Records from a dataset:
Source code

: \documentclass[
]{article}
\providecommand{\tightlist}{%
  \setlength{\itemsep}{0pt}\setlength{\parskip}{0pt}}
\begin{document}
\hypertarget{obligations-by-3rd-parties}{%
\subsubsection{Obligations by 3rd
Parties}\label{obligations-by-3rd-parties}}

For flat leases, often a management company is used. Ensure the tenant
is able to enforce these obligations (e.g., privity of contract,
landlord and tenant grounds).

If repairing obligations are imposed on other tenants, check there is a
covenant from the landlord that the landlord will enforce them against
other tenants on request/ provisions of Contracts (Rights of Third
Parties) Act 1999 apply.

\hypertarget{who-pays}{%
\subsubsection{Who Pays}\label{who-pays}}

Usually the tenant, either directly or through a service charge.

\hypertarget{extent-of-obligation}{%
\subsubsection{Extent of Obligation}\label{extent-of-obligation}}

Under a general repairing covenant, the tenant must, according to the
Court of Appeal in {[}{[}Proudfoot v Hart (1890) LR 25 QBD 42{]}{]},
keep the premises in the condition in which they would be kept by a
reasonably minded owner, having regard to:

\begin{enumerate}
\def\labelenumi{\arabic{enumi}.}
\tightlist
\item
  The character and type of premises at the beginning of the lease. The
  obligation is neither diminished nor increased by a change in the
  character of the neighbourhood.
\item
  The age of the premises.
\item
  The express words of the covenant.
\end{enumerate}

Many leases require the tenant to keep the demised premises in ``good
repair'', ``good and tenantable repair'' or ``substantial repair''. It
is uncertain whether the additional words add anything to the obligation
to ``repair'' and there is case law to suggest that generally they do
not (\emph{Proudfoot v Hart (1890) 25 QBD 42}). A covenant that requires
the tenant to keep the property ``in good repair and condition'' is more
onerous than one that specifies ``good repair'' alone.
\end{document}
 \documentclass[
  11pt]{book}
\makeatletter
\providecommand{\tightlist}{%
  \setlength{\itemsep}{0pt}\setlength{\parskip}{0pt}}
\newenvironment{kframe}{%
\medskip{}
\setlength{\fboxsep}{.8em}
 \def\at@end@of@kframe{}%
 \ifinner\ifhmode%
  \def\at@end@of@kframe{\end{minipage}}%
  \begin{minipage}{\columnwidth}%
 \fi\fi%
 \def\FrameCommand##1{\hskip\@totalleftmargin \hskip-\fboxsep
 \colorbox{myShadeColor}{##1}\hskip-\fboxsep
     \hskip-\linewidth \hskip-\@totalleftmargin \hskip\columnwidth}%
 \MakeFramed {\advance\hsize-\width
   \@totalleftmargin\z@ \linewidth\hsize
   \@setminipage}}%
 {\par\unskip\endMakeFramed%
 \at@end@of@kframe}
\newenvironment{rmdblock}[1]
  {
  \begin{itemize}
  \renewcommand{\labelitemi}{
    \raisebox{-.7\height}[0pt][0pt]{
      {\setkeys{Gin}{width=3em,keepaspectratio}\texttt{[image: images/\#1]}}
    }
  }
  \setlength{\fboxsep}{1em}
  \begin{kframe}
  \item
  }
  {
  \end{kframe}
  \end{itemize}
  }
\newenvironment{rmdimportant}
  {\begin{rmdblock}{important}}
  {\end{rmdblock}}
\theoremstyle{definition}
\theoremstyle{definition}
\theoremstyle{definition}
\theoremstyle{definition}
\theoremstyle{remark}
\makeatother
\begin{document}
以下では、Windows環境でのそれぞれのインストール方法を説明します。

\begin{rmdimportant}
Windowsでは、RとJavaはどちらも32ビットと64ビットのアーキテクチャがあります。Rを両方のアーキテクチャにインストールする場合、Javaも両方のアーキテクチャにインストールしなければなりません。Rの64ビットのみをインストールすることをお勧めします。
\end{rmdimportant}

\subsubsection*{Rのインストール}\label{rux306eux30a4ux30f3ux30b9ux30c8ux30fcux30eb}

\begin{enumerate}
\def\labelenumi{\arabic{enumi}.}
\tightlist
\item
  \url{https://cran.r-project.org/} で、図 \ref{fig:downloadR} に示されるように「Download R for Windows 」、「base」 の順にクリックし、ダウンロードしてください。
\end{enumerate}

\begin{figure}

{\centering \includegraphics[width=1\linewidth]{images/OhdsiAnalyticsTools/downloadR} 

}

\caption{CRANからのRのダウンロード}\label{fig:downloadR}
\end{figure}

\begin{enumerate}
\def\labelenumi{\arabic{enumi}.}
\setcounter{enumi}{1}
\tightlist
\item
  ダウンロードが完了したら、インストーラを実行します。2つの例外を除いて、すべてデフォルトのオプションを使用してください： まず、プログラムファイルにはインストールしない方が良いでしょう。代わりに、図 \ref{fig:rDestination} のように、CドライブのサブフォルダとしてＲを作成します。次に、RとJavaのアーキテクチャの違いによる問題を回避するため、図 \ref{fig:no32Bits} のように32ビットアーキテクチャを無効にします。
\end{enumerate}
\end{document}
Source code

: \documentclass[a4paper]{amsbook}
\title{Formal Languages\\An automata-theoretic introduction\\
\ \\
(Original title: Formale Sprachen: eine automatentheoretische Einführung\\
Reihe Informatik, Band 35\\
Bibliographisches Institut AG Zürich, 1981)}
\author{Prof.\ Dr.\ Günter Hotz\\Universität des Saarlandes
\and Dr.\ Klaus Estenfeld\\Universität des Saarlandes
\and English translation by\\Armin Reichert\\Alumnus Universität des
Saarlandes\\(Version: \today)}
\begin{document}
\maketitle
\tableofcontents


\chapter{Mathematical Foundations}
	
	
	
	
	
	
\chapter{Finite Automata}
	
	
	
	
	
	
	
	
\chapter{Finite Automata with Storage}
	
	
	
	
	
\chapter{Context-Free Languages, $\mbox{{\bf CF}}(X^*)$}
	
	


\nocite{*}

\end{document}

■ Exercise directions
Whenever a line in the entries above includes the word "tenants", pull that line out.

■ Answer section
If repairing obligations are imposed on other tenants, check there is a
other tenants on request/ provisions of Contracts (Rights of Third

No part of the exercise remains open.